By now, you’ve completed some or all of your product development steps (Data Analysis, Data Visualization) and are ready to save copies of product components for short-, medium-, and/or long-term preservation and storage.

This phase of the data life cycle involves determining or confirming the retention policy for product components and archiving copies of product components accordingly.

Also see a short list of best practices for this phase.

Tip

Review this content and make your preservation and storage plan during the Plan & Prepare Phase of your project! Depending on your project needs, you may even integrate your responses to questions below into your project’s data management plan. Doing so will make it easier for all team members to prepare their project components accordingly and will save you time when implementing this phase of the project.

Why Preserve & Store Data Products?

As you wrap up your data project, you will want to think through whether and how project components should be archived and preserved for short-, medium-, and/or long-term viability, utility, and accessibility.

From a data science lens - Investing the time to properly preserve and archive project components ensures they will be available for future project team members (including yourself!) to reference or reuse components in the future. This will reduce the amount of time future teams need to spend recreating or building upon project components, thus increasing future efficiency and decreasing frustration and workload for all.

From an equity lens - Investing the time to properly preserve and archive project components makes it easier for current and future project partners and communities to reference or reuse components of the project now and into the future. In addition to the benefits listed above, preserving and storing project components appropriately can also increase trust between project developers, partners, and the communities impacted by the project.

All of this can make it easier for current partners and communities to want to invest their time and energy into participation and engagement in current and future work, which will slowly but surely increase your network of collaborators, contributors, and partners.

Project Preservation & Storage with an Equity Lens

As you embark on this phase of the data life cycle you will want to apply the 5 Ws and H Framework to your data preservation and storage project. Graphic displaying the 5 W and 1 H Framework. Image from Chisel (2023)

Who

  • Who will be responsible for preparing components of the data project for preservation and storage?

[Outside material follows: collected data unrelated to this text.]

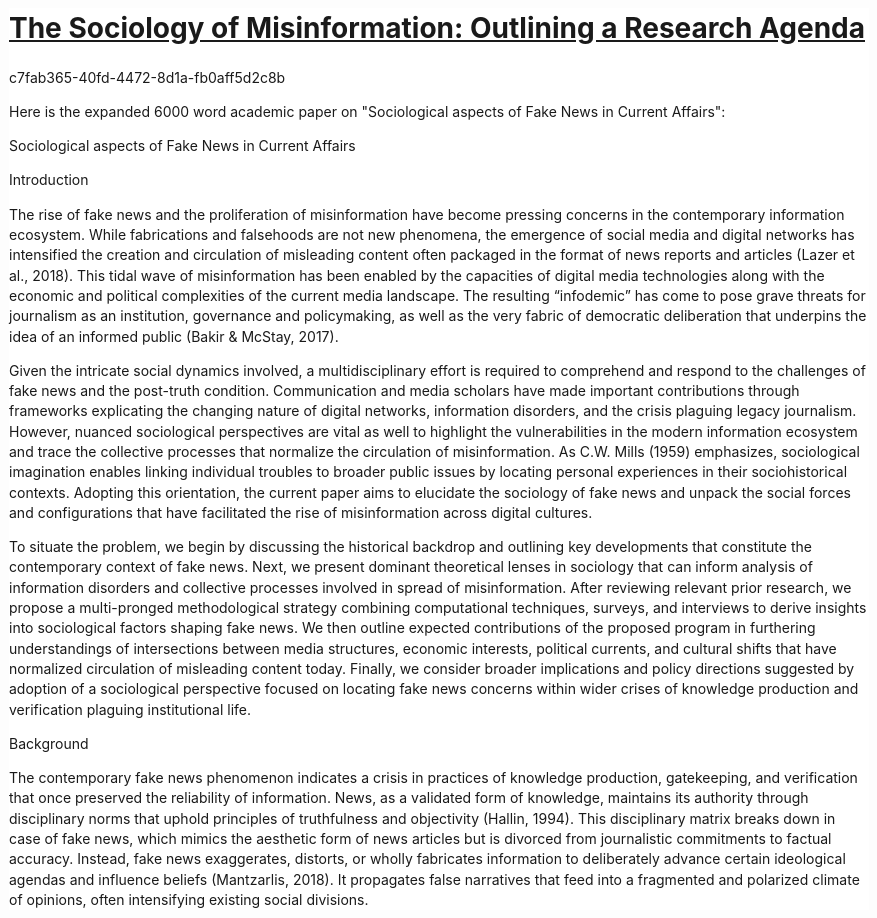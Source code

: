 # [The Sociology of Misinformation: Outlining a Research Agenda](https://claude.ai/chat/5df3a209-6455-45ed-9e72-b28dc86ed834)

c7fab365-40fd-4472-8d1a-fb0aff5d2c8b

Here is the expanded 6000 word academic paper on "Sociological aspects of Fake News in Current Affairs":

Sociological aspects of Fake News in Current Affairs

Introduction

The rise of fake news and the proliferation of misinformation have become pressing concerns in the contemporary information ecosystem. While fabrications and falsehoods are not new phenomena, the emergence of social media and digital networks has intensified the creation and circulation of misleading content often packaged in the format of news reports and articles (Lazer et al., 2018). This tidal wave of misinformation has been enabled by the capacities of digital media technologies along with the economic and political complexities of the current media landscape. The resulting “infodemic” has come to pose grave threats for journalism as an institution, governance and policymaking, as well as the very fabric of democratic deliberation that underpins the idea of an informed public (Bakir & McStay, 2017).  

Given the intricate social dynamics involved, a multidisciplinary effort is required to comprehend and respond to the challenges of fake news and the post-truth condition. Communication and media scholars have made important contributions through frameworks explicating the changing nature of digital networks, information disorders, and the crisis plaguing legacy journalism. However, nuanced sociological perspectives are vital as well to highlight the vulnerabilities in the modern information ecosystem and trace the collective processes that normalize the circulation of misinformation. As C.W. Mills (1959) emphasizes, sociological imagination enables linking individual troubles to broader public issues by locating personal experiences in their sociohistorical contexts. Adopting this orientation, the current paper aims to elucidate the sociology of fake news and unpack the social forces and configurations that have facilitated the rise of misinformation across digital cultures. 

To situate the problem, we begin by discussing the historical backdrop and outlining key developments that constitute the contemporary context of fake news. Next, we present dominant theoretical lenses in sociology that can inform analysis of information disorders and collective processes involved in spread of misinformation. After reviewing relevant prior research, we propose a multi-pronged methodological strategy combining computational techniques, surveys, and interviews to derive insights into sociological factors shaping fake news. We then outline expected contributions of the proposed program in furthering understandings of intersections between media structures, economic interests, political currents, and cultural shifts that have normalized circulation of misleading content today. Finally, we consider broader implications and policy directions suggested by adoption of a sociological perspective focused on locating fake news concerns within wider crises of knowledge production and verification plaguing institutional life.

Background

The contemporary fake news phenomenon indicates a crisis in practices of knowledge production, gatekeeping, and verification that once preserved the reliability of information. News, as a validated form of knowledge, maintains its authority through disciplinary norms that uphold principles of truthfulness and objectivity (Hallin, 1994). This disciplinary matrix breaks down in case of fake news, which mimics the aesthetic form of news articles but is divorced from journalistic commitments to factual accuracy. Instead, fake news exaggerates, distorts, or wholly fabricates information to deliberately advance certain ideological agendas and influence beliefs (Mantzarlis, 2018). It propagates false narratives that feed into a fragmented and polarized climate of opinions, often intensifying existing social divisions.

  • Who will have access to which project components after preservation and archiving is complete? Be sure to think about internal team members and external partners and communities and note that each group might want or need access to different things. It’s best to work with partners and communities to determine which components they will want/need access to.

What

  • What project components will be preserved and stored? It might not be appropriate or helpful to save everything - think through ALL of the interim and final products you developed during each phase of the data life cycle and determine which items/products should be preserved and stored, and which should be deleted.

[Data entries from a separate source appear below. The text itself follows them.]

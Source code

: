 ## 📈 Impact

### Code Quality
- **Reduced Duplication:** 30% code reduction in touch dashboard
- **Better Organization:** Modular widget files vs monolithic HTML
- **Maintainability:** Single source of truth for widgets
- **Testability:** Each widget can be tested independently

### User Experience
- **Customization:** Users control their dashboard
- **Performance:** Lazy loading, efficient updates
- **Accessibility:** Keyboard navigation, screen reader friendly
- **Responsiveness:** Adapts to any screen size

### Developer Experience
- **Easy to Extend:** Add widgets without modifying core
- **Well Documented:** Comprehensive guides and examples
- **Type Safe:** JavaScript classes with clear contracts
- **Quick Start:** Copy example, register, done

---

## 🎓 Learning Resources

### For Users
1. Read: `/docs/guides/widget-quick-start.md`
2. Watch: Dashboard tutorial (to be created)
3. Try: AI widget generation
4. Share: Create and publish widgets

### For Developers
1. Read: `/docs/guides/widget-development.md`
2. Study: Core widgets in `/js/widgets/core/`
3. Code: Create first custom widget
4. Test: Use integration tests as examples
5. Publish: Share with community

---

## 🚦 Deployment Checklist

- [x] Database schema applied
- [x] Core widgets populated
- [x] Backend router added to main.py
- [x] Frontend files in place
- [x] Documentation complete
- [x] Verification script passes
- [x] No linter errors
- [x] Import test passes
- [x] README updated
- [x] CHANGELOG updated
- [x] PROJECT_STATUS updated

    • It may be helpful to refer to your Region, Division, Office, or Program’s data or file governance and retention policy (aka Records Retention Schedule) to make these decisions, if such a policy exists. If it doesn’t you might consider creating one for your project.

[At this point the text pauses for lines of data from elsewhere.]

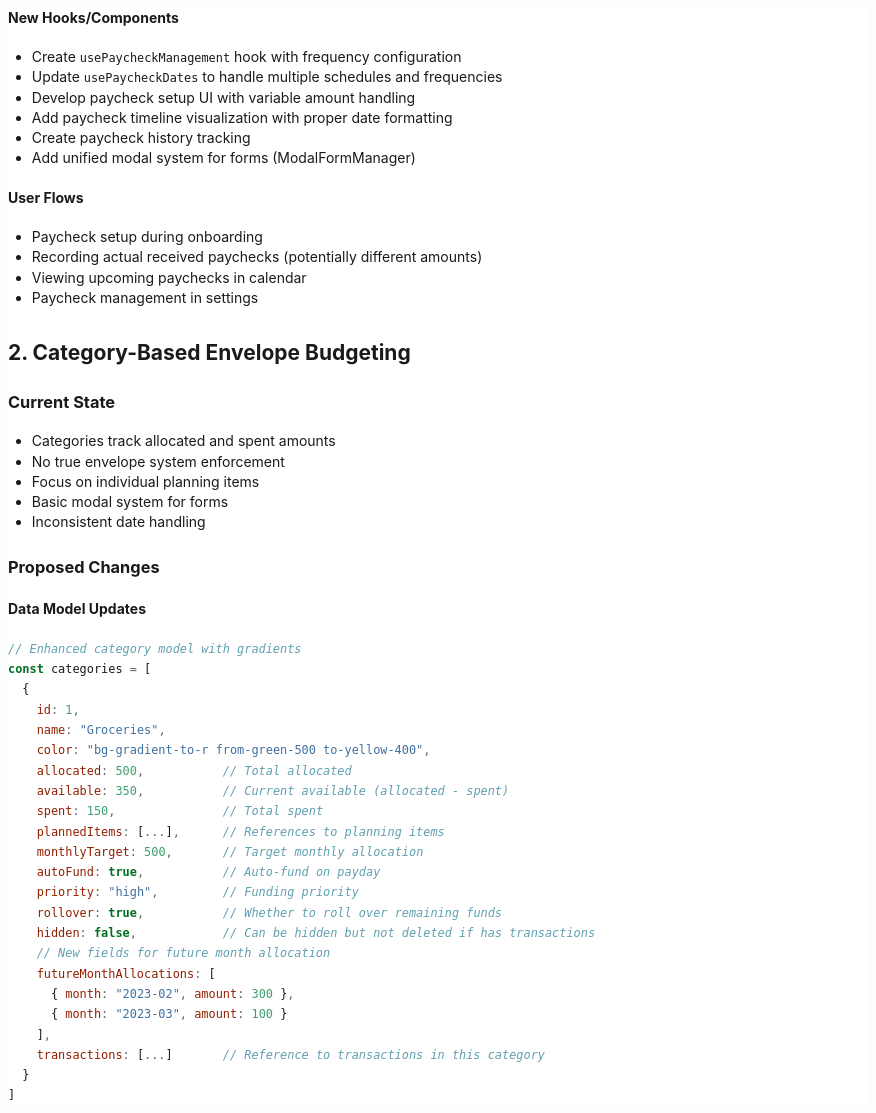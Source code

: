 #### New Hooks/Components
- Create `usePaycheckManagement` hook with frequency configuration
- Update `usePaycheckDates` to handle multiple schedules and frequencies
- Develop paycheck setup UI with variable amount handling
- Add paycheck timeline visualization with proper date formatting
- Create paycheck history tracking
- Add unified modal system for forms (ModalFormManager)

#### User Flows
- Paycheck setup during onboarding
- Recording actual received paychecks (potentially different amounts)
- Viewing upcoming paychecks in calendar
- Paycheck management in settings

## 2. Category-Based Envelope Budgeting

### Current State
- Categories track allocated and spent amounts
- No true envelope system enforcement
- Focus on individual planning items
- Basic modal system for forms
- Inconsistent date handling

### Proposed Changes

#### Data Model Updates
```javascript
// Enhanced category model with gradients
const categories = [
  {
    id: 1,
    name: "Groceries",
    color: "bg-gradient-to-r from-green-500 to-yellow-400",
    allocated: 500,           // Total allocated
    available: 350,           // Current available (allocated - spent)
    spent: 150,               // Total spent
    plannedItems: [...],      // References to planning items
    monthlyTarget: 500,       // Target monthly allocation
    autoFund: true,           // Auto-fund on payday
    priority: "high",         // Funding priority
    rollover: true,           // Whether to roll over remaining funds
    hidden: false,            // Can be hidden but not deleted if has transactions
    // New fields for future month allocation
    futureMonthAllocations: [
      { month: "2023-02", amount: 300 },
      { month: "2023-03", amount: 100 }
    ],
    transactions: [...]       // Reference to transactions in this category
  }
]
```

    • The Water Board DIT Web Document Remediation Guidance (requires VPN) may also be a useful reference for this step.

When

  • When will project components be preserved and stored? Depending on the project and needs, it may be appropriate to preserve and store some components of the project sooner than others.

  • When will project components be deleted? Keeping all project components for all time is unrealistic and likely unnecessary. Once you have completed the “What” step above and have a list of ALL of the interim and final products you developed during each phase of the data life cycle, review each item and determine when each item will be deleted (think short-, medium-, long-term and FOREVER).

  • When will internal team members and external partners and communities be able to access project components before and after preservation and storage is complete?

  • When will external partners and communities be notified of the preservation and storage plan and its implementation? Ideally, external partners and communities will help you develop the preservation and storage plan during your project’s Plan & Prepare phase so everyone is on the same page with respect to project preservation and storage. If that was not the case, be sure to consult with partners (at the very least) and communities now to develop, refine, or finalize your preservation and storage plan, which should include when folks will be notified of when this phase begins and/or is complete.

Where

  • Where will project components be preserved and stored? This will likely include a variety of locations (e.g., databases, open data portals, GitHub repositories, Water Boards or partner web pages, internal file locations, etc.). Be sure to be explicit about where each component will be stored, including webpage URLs or internal file paths, as appropriate.

Why

  • Why are you making the decisions you’re making regarding project preservation and storage? Just as with every other phase of the data life cycle, it’s critical to document why you’re making decisions and ensure those justifications are thoroughly documented and in plain, accessible, and inclusive language, as appropriate.

How

  • How will the project preservation and storage plan be implemented?

  • How will data and products be protected and made secure through the life of the project and during preservation and storage (e.g., encryption at rest and in transit, access controls on internal users and third parties, access logs, and up-to-date software)?

  • How will communities and project partners be able to request their personal information be removed or deleted? If this is applicable to your data project, be sure to establish a mechanism for this in partnership with the communities and project partners and during the planning phase.

  • How will products and files be named? How we name things can make or break our ability to find and resue things in the future. Jenny Bryan has developed guidance on naming things, including:

    • Make names machine readable

    • Make names human readable

    • Make sure the name “plays well” with default ordering (e.g. add a date at the beginning of the file name)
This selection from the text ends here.